Identify $$ \begin{align} \dot{x} &= \hat{f}(x,t,u;\mu),\quad x(0)=x_0 \\ y_k &= \hat{g}(x_k,t_k,u_k;\mu) \end{align} $$

  • To reproduce the given data and generalize to unseen data
  • If possible provide an error estimate on the prediction

How do we go about it?

Three underpinning principles¶

Low-dimensional representation¶

As we have seen in the previous module:

High-dimensional data typically lives in a low-dimensional space

If we represent the high-dimensional data $x\in\bR^{N}$ as $$ x = \Phi \xr{} + \Phi^\perp \xt{} $$ where $\Phi\in\bR^{N\times N_r}$ and $\Phi^\perp\in\bR^{N\times N_t}$, $N=N_r+N_t$, and $N\gg N_r$.
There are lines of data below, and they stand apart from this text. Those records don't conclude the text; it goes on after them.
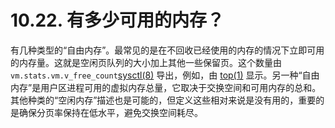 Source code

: # 10.22. 有多少可用的内存？

有几种类型的“自由内存”。最常见的是在不回收已经使用的内存的情况下立即可用的内存量。这就是空闲页队列的大小加上其他一些保留页。这个数量由`vm.stats.vm.v_free_count`[sysctl(8)](https://www.freebsd.org/cgi/man.cgi?query=sysctl&sektion=8&format=html) 导出，例如，由 [top(1)](https://www.freebsd.org/cgi/man.cgi?query=top&sektion=1&format=html) 显示。另一种“自由内存”是用户区进程可用的虚拟内存总量，它取决于交换空间和可用内存的总和。其他种类的“空闲内存”描述也是可能的，但定义这些相对来说是没有用的，重要的是确保分页率保持在低水平，避免交换空间耗尽。
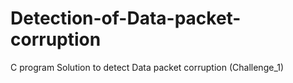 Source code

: # Detection-of-Data-packet-corruption
C program Solution to detect Data packet corruption (Challenge_1)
We call $\Phi$ the trial basis, due to a connection to finite element method.

The basis $\Phi$ and $\Phi^\perp$ are mutually orthogonal.
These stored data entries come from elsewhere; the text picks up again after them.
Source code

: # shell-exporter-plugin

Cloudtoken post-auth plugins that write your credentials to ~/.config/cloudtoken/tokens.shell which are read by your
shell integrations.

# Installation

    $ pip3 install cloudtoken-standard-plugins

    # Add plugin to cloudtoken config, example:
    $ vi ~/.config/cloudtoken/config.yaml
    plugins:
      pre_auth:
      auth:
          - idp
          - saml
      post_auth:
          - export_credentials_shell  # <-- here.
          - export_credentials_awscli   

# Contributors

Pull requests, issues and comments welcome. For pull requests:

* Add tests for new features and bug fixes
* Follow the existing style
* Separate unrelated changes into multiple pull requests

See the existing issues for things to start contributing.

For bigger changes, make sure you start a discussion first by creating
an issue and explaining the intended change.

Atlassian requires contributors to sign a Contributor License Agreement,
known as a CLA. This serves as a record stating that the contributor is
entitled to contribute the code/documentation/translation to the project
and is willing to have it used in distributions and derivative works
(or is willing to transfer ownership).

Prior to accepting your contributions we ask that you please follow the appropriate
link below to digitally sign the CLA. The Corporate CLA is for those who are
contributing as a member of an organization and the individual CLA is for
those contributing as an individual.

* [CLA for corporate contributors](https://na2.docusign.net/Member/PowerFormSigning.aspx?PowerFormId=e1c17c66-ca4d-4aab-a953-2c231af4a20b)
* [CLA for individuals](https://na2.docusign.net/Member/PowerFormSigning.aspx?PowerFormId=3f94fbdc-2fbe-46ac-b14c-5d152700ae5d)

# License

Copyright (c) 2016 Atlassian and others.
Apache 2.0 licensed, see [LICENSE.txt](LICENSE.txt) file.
  • So any two vectors $\Phi \xr{}$ and $\Phi^\perp \xt{}$ are orthogonal to each other.
  • In high-dimension, we shall expect that, with a properly chosen $\Phi$ $$ x\approx \Phi\xr{}\equiv \tilde{x} \quad\mbox{or}\quad \frac{\norm{x-\Phi \xr{}}}{\norm{x}} \ll 1 $$ where $\xr{}=\Phi^+ x=(\Phi^T\Phi)^{-1}\Phi^T x$

Linear case¶

Consider a high-dimensional linear system, $A\in\bR^{N\times N}$ $$ \begin{align} x_{k+1} &= Ax_k + Bu_k \\ y_k &= Cx_k + Du_k \end{align} $$ and approximate the solution using the trial basis $$ \begin{align} \Phi\xr{k+1} &= A\Phi \xr{k} + B u_k \\ y_k &= C\Phi \xr{k} + Du_k \end{align} $$

Further, introduce a test basis $\Psi\in\bR^{N\times N_r}$, and left-multiply $\Psi^T$ $$ \begin{align} \xr{k+1} &= (\Psi^T\Phi)^{-1}\Psi^TA\Phi \xr{k} + (\Psi^T\Phi)^{-1}(\Psi^TB) u_k \\ y_k &= (C\Phi) \xr{k} + Du_k \end{align} $$ where the system matrice is much smaller $$ A_r\equiv(\Psi^T\Phi)^{-1}\Psi^TA\Phi \in \bR^{N_r\times N_r} $$

Computational cost reduces from $O(N^2)$ to $O(N_r^2)$

Nonlinear case¶

Next, we turn to a nonlinear model but without inputs or outputs, for simplicity $$ \dot{x} = f(x),\quad x(0)=x_0 $$

Again using a trial basis $\Phi$, one finds $$ \Phi\dot{\xr{}} = f(\Phi\xr{}),\quad \Phi\xr{}(0)=x_0 $$

Using a test basis $\Psi$, and assuming that $(\Psi^T\Phi)$ is non-singular, $$ \dot{\xr{}} = (\Psi^T\Phi)^{-1}\Psi^T f(\Phi\xr{}),\quad \xr{}(0)= (\Psi^T\Phi)^{-1}\Psi^T x_0 $$ Recovering the full-order system $$ \dot{\tilde{x}} = \Pi_{\Phi,\Psi} f(\tilde{x}),\quad \tilde{x}(0)= \Pi_{\Phi,\Psi} x_0 $$ where $\tilde{x}=\Phi\xr{}$ we have defined a Petrov-Galerkin projection operator $$ \Pi_{\Phi,\Psi}=\Phi(\Psi^T\Phi)^{-1}\Psi^T $$

Error analysis¶

Next consider the error due to projection. To make things easier to "imagine",

  • Assume that $\Phi$ is orthonormal, so that $\Phi^T\Phi=I$.
  • Let the trial basis $\Psi=\Phi$ - this is called Galerkin projection.
  • The projection operator becomes more familiar (hopefully) $\Pi=\Phi\Phi^T$.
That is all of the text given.